The pundits (including Barrett) are always reminding sales executives of the need to plan. However, a major miscalculation made by many organisations is viewing their sales operations as purely tactical functions. The result – at best, sales plans become little more than operational imperatives bumping along one quarter to the next with no strategic intent.

More and more, the high cost of selling, longer lead times and the multitude of choice that customers have – coupled with rampant (and often aggressive and diversifying) competition, diminishing product differentiation and the subsequent prices wars – is taking its toll on businesses. Not only are salespeople being pressured to produce more sales revenue, at better margins, with less resources, but corporate return on sales effort isn’t what it used to be!

Master Servant

Master and Servant

So, what has been inhibiting sales from being truly strategic? One major answer is that the Sales Operations of business and its sales planning is often relegated to a tactical level becoming the poor servant of the Marketing Strategy, rather than being Strategic Player in its own right.

So What Has Gone Wrong?

In the late 1950’s marketing started its encroachment on the traditional role of sales – i.e. managing customer expectations. The theory then was that marketing was closest to the buyer, understood what buyers wanted better than sales, and could therefore give the company direction regarding the products and services it should make to satisfy buyer needs.

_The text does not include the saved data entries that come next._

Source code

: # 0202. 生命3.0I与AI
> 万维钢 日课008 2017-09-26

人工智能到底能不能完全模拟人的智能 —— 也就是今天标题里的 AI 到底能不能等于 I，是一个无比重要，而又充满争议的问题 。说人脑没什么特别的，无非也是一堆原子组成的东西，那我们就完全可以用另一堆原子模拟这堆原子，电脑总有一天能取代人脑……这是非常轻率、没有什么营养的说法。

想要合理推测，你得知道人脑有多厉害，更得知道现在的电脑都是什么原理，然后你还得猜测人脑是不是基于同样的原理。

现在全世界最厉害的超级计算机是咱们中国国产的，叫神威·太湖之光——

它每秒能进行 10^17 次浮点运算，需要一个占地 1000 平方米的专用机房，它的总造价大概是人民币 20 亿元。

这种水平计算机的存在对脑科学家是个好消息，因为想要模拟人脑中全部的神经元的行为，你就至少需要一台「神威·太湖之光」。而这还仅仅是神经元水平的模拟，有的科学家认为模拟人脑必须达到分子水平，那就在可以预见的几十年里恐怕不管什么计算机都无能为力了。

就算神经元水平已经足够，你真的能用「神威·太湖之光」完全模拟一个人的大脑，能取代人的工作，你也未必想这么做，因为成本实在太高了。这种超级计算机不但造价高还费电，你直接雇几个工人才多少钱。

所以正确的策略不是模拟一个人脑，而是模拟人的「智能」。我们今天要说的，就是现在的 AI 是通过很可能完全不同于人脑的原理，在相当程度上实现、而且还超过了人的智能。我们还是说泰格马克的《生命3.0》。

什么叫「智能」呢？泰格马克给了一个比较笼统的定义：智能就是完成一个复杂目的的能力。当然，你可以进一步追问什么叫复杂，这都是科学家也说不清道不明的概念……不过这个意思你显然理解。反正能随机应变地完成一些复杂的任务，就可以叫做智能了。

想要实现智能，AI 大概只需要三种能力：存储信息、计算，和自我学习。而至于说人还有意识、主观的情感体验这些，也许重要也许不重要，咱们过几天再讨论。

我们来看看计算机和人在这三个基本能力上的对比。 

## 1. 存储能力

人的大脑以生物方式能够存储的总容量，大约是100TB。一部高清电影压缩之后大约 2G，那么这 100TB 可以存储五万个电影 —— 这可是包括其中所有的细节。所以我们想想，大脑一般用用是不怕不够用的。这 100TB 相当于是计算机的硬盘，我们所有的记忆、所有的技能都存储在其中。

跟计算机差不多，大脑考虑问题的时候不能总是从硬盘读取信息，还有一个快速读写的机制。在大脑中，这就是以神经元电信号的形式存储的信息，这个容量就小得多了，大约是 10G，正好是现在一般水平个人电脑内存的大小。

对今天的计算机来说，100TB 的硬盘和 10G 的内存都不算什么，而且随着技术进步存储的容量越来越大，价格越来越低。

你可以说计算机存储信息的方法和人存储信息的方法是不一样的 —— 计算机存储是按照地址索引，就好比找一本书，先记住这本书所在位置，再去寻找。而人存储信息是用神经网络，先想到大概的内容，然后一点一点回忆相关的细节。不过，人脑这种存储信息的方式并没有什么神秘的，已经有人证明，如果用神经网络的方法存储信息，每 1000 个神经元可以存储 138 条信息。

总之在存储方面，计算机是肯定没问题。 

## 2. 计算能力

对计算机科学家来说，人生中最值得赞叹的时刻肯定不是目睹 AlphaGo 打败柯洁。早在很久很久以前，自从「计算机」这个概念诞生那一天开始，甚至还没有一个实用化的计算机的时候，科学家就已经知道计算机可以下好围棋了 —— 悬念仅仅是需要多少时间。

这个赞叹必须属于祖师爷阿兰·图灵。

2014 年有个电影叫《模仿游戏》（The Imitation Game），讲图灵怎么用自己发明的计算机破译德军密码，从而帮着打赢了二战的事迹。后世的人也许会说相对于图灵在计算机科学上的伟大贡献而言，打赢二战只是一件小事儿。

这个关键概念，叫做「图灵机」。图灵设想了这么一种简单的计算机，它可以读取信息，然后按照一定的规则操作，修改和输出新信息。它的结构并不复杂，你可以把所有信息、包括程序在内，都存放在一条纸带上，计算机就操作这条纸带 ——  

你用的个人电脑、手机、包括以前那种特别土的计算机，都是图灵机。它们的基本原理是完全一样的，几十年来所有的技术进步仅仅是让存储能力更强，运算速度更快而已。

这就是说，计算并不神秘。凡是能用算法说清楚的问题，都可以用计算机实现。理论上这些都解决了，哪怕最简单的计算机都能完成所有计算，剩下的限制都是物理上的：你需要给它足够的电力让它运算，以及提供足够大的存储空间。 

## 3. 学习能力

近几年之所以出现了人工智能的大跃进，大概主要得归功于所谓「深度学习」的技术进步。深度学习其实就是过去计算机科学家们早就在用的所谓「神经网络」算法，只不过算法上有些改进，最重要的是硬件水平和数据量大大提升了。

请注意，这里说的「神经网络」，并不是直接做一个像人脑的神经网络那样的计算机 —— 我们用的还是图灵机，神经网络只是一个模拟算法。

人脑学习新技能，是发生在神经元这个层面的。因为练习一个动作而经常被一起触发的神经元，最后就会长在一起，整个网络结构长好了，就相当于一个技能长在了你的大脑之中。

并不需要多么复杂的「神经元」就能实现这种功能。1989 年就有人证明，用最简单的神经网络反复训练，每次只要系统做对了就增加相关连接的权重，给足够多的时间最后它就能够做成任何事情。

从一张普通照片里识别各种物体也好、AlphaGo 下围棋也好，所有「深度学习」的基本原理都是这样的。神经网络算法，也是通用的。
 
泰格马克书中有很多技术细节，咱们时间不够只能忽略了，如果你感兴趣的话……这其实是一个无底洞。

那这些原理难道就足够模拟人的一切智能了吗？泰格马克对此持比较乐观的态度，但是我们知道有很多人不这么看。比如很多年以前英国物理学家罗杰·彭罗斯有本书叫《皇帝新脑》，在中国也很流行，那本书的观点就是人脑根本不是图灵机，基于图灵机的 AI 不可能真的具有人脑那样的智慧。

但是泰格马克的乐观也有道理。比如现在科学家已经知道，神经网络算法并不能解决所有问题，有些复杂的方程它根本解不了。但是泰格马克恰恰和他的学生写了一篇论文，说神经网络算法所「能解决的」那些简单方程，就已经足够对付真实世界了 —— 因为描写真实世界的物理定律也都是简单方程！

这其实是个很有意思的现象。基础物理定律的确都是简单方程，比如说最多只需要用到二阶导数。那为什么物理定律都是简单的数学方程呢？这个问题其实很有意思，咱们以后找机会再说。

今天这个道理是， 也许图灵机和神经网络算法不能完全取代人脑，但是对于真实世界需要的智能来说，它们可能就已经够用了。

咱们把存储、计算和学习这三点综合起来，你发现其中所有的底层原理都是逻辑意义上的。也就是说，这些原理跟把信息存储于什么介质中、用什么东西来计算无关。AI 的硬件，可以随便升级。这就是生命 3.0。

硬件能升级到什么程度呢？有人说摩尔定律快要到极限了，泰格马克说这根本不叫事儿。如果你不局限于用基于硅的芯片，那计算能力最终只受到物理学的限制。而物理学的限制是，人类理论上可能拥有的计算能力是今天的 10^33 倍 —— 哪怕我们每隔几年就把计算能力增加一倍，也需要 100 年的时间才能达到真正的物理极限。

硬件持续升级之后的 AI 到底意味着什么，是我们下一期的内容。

For decades the “mission” imposed on sales by marketing has been to sell the company’s products and services. Customer concerns, relationships, pre- and post-sales service, as important as these are, were merely tools and techniques used to achieve the sale. Few salespeople were viewed as being responsible for, or even capable of helping customers integrate their purchase and optimise real value. Sales was then (and still is today) seldom included in resourcing or crafting solutions, even though sales is the primary link between buyer and seller, and salespeople probably know more about the buyer’s requirements than any other member of the value chain.

Sales, rather than being driven on a tactical (day-to-day) basis as an element of the marketing mix, should be viewed as an independent Primary Activity in the value chain, with its own, unique support structure and mission.

The failure on the part of sales leaders to develop their own sales strategies is rooted in both the one dimensional view of selling as a tactical activity and a degree of myopia in understanding the true role of sales, in the organisation’s value chain.



Change from 4P to SIVA

Selling is not merely a channel for marketing to reach its target! It is a primary activity that seeks out, creates and then harvests business opportunities offering fair value as an exchange! In reality, marketing (if it is to be truly effective) should be supporting the sales effort, rather than the other way around. In strategic selling terms the old supply-driven 4Ps of marketing (product, price, place & promotion) and has been replaced with a more customer-centric model – SIVA (Solutions, Information, Value and Access).

S.I.V.A. is a functional, customer-driven model that encourages sales to take a strategic view of the segments within the markets it targets. S.I.V.A. recognises that sales has a strategic role to play in sustainable competitive advantage. The S.I.V.A. model provides a demand/customer-centric alternative to the well-known, supply-side model of the 4P’s (product, price, place, promotion) of marketing, and clearly defines a more strategic role for sales – something that the 4P’s model has failed to do!

Companies in today’s customer-driven economy survive by producing goods that buyers are willing and able to pay for. Consequently, ascertaining buyer demand is vital for future viability and even existence as an on-going concern. But merely starting and ending the value chain with a customer focus and ignoring the middle portion (sales, logistics and operations) does only half the job.

In the Sales-Driven approach, consumer wants and needs are the drivers of all strategic selling decisions. No strategy is pursued until it passes the test of consumer acceptance. Every aspect of a sales segment offering, including the nature of the product itself, is driven by the needs of potential buyers. The starting point is always the buyer. The rationale for this approach is that there is no point spending funds developing products that people won’t buy.

Historically there has been a lopsided view of selling that it is part of the marketing mix which, has in many companies, become “conventional wisdom”.

growth through working as peers

growth through working as peers

This “conventional wisdom” is now a distinct danger to many organisations because it is not, in itself, helping them navigate their way successfully into the 21st Century. So as not to fall into that trap what organisations need to do is to unshackle their sales operations from the underbelly of marketing and stand next to marketing as peers. Instead Sales Operations need to turn reactive tactical sales planning into proactive strategic sales thinking driving sales strategies which, in turn, allows organisations and their respective sales teams develop a sustainable competitive advantage and increase opportunities for incremental sales success and enhanced profit improvement.

It’s time for Sales Strategy.

Remember everybody lives by selling something.